# EXERCISE OBJECTIVE
Copy every record exactly, with nothing left out.

● ● ●

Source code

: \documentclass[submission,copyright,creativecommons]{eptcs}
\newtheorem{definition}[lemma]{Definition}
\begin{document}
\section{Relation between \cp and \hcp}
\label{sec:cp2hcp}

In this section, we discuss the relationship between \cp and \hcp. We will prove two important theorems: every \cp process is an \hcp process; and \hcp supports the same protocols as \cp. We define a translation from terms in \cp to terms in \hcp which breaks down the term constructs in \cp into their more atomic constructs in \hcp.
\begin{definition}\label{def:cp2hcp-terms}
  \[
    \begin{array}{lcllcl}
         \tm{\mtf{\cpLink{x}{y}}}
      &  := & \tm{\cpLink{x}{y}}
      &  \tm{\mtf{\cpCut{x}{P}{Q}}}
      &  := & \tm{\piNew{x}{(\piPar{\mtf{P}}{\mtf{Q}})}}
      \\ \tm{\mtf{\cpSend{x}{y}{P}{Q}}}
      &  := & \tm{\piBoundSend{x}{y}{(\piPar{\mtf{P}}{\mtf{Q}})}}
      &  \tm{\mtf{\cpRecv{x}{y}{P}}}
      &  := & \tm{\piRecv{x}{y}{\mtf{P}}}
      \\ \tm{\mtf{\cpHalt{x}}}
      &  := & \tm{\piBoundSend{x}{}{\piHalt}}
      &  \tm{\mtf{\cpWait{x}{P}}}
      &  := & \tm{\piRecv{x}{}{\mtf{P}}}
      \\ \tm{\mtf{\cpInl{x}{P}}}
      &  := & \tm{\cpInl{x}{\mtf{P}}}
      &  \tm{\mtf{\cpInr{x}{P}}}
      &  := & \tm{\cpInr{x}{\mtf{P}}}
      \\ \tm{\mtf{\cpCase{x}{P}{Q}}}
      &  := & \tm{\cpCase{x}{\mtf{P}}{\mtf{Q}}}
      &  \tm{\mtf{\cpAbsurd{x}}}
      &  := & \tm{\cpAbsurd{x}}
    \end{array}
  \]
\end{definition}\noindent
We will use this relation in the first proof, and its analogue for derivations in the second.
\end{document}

● ● ●

# TASK OUTPUT
Source code

: \documentclass[submission,copyright,creativecommons]{eptcs}
\newtheorem{definition}[lemma]{Definition}
\begin{document}
\section{Relation between \cp and \hcp}
\label{sec:cp2hcp}

In this section, we discuss the relationship between \cp and \hcp. We will prove two important theorems: every \cp process is an \hcp process; and \hcp supports the same protocols as \cp. We define a translation from terms in \cp to terms in \hcp which breaks down the term constructs in \cp into their more atomic constructs in \hcp.
\begin{definition}\label{def:cp2hcp-terms}
  \[
    \begin{array}{lcllcl}
         \tm{\mtf{\cpLink{x}{y}}}
      &  := & \tm{\cpLink{x}{y}}
      &  \tm{\mtf{\cpCut{x}{P}{Q}}}
      &  := & \tm{\piNew{x}{(\piPar{\mtf{P}}{\mtf{Q}})}}
      \\ \tm{\mtf{\cpSend{x}{y}{P}{Q}}}
      &  := & \tm{\piBoundSend{x}{y}{(\piPar{\mtf{P}}{\mtf{Q}})}}
      &  \tm{\mtf{\cpRecv{x}{y}{P}}}
      &  := & \tm{\piRecv{x}{y}{\mtf{P}}}
      \\ \tm{\mtf{\cpHalt{x}}}
      &  := & \tm{\piBoundSend{x}{}{\piHalt}}
      &  \tm{\mtf{\cpWait{x}{P}}}
      &  := & \tm{\piRecv{x}{}{\mtf{P}}}
      \\ \tm{\mtf{\cpInl{x}{P}}}
      &  := & \tm{\cpInl{x}{\mtf{P}}}
      &  \tm{\mtf{\cpInr{x}{P}}}
      &  := & \tm{\cpInr{x}{\mtf{P}}}
      \\ \tm{\mtf{\cpCase{x}{P}{Q}}}
      &  := & \tm{\cpCase{x}{\mtf{P}}{\mtf{Q}}}
      &  \tm{\mtf{\cpAbsurd{x}}}
      &  := & \tm{\cpAbsurd{x}}
    \end{array}
  \]
\end{definition}\noindent
We will use this relation in the first proof, and its analogue for derivations in the second.
\end{document}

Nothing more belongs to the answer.